As if all this weren't bad enough, just this month, after promising to end "Don't Ask Don't Tell", the administration chastized a courageous federal judge for nullifying the military's anti-gay policies. It then told insurance companies that although they were required to insure children with pre-existing conditions that surely did not mean they couldn't raise premiums through the roof. And then to top it all off, as if there weren't more important issues for a federal executive to be concerned with, the Attorney General prattles against California's marijuana initiative. Laura Bush would be more progressive than that.

This Administration is not only a betrayal it is a nightmare.

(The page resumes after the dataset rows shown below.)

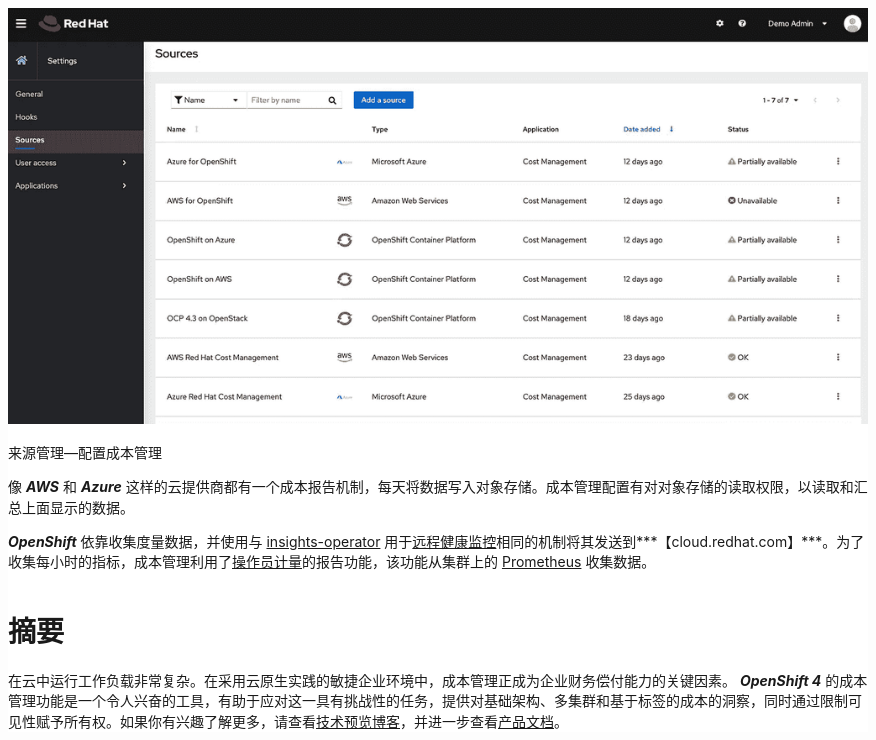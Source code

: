 ![](img/acc9a9e2fd83c7632bbf9ad6b54e2f48.png)

来源管理—配置成本管理

像 ***AWS*** 和 ***Azure*** 这样的云提供商都有一个成本报告机制，每天将数据写入对象存储。成本管理配置有对对象存储的读取权限，以读取和汇总上面显示的数据。

***OpenShift*** 依靠收集度量数据，并使用与 [insights-operator](https://github.com/openshift/insights-operator) 用于[远程健康监控](https://docs.openshift.com/container-platform/4.3/support/remote_health_monitoring/about-remote-health-monitoring.html)相同的机制将其发送到***【cloud.redhat.com】***。为了收集每小时的指标，成本管理利用了[操作员计量](https://github.com/operator-framework/operator-metering)的报告功能，该功能从集群上的 [Prometheus](https://prometheus.io/) 收集数据。

# 摘要

在云中运行工作负载非常复杂。在采用云原生实践的敏捷企业环境中，成本管理正成为企业财务偿付能力的关键因素。 ***OpenShift 4*** 的成本管理功能是一个令人兴奋的工具，有助于应对这一具有挑战性的任务，提供对基础架构、多集群和基于标签的成本的洞察，同时通过限制可见性赋予所有权。如果你有兴趣了解更多，请查看[技术预览博客](https://blog.openshift.com/tech-preview-get-visibility-into-your-openshift-costs-across-your-hybrid-infrastructure/)，并进一步查看[产品文档](https://access.redhat.com/documentation/en-us/openshift_container_platform/)。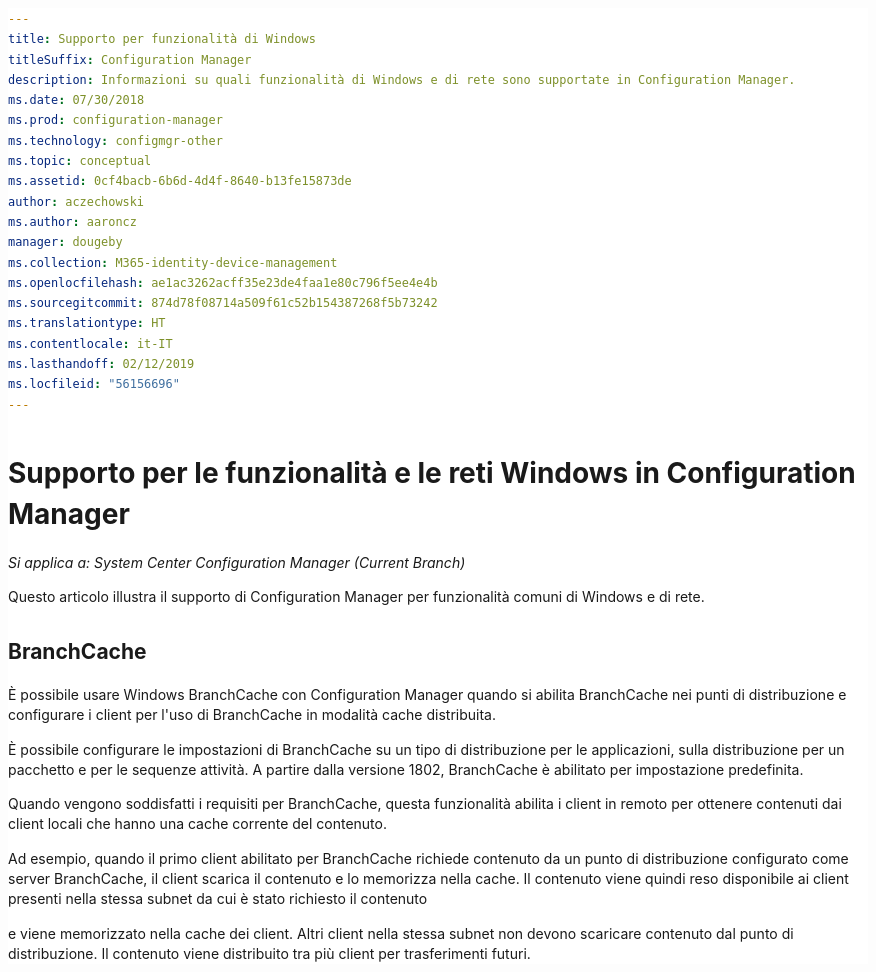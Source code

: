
 ```yaml
---
title: Supporto per funzionalità di Windows
titleSuffix: Configuration Manager
description: Informazioni su quali funzionalità di Windows e di rete sono supportate in Configuration Manager.
ms.date: 07/30/2018
ms.prod: configuration-manager
ms.technology: configmgr-other
ms.topic: conceptual
ms.assetid: 0cf4bacb-6b6d-4d4f-8640-b13fe15873de
author: aczechowski
ms.author: aaroncz
manager: dougeby
ms.collection: M365-identity-device-management
ms.openlocfilehash: ae1ac3262acff35e23de4faa1e80c796f5ee4e4b
ms.sourcegitcommit: 874d78f08714a509f61c52b154387268f5b73242
ms.translationtype: HT
ms.contentlocale: it-IT
ms.lasthandoff: 02/12/2019
ms.locfileid: "56156696"
---
```

# <a name="support-for-windows-features-and-networks-in-configuration-manager"></a>Supporto per le funzionalità e le reti Windows in Configuration Manager

*Si applica a: System Center Configuration Manager (Current Branch)*

Questo articolo illustra il supporto di Configuration Manager per funzionalità comuni di Windows e di rete.  



##  <a name="bkmk_branchcache"></a> BranchCache  

È possibile usare Windows BranchCache con Configuration Manager quando si abilita BranchCache nei punti di distribuzione e configurare i client per l'uso di BranchCache in modalità cache distribuita.

È possibile configurare le impostazioni di BranchCache su un tipo di distribuzione per le applicazioni, sulla distribuzione per un pacchetto e per le sequenze attività. A partire dalla versione 1802, BranchCache è abilitato per impostazione predefinita. 

Quando vengono soddisfatti i requisiti per BranchCache, questa funzionalità abilita i client in remoto per ottenere contenuti dai client locali che hanno una cache corrente del contenuto.  

Ad esempio, quando il primo client abilitato per BranchCache richiede contenuto da un punto di distribuzione configurato come server BranchCache, il client scarica il contenuto e lo memorizza nella cache. Il contenuto viene quindi reso disponibile ai client presenti nella stessa subnet da cui è stato richiesto il contenuto

e viene memorizzato nella cache dei client. Altri client nella stessa subnet non devono scaricare contenuto dal punto di distribuzione. Il contenuto viene distribuito tra più client per trasferimenti futuri.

We have heard people warn of the mistake liberals made in walking away from Hubert Humphrey in 1968; and indeed that act of electoral disgust was a truly historic blunder. For it was Humphrey's defeat that rang in the reactionary, neo-con, corporo-imperialist era that currently depoils and oppresses billions around the globe, including us, the ordinary American.

But the analogy does not hold because in 1968, LBJ had already resigned. Early in that year Johnson, held his own private election. As sure a vote-prognisticator as any man who ever lived, Johnson understood, ante-hoc, that he had been defeated for second term. Thus, in 1968, electoral disgust had already achieved its legitimate, democratic, repudiatory objective. Humphrey was not a proper object of electoral punishment because as Vice President he had been an mere by-stander. He should have been judged on the basis of probable calculations; punishing him for the sins of LBJ was pointless.

But in 2010 all the Demorat culprits are still at large. In the wake of their massive betrayal --- at best a rank and incompetent species of cowardice --- none of these slimes have the Johnsonian decency to resign. Instead by hook, crook and snivelling blackmail they hope to slime into back into office still clawing onto the perks to which they are addicted.

There is every reason to repudiate these pukes. Democracy herself demands it.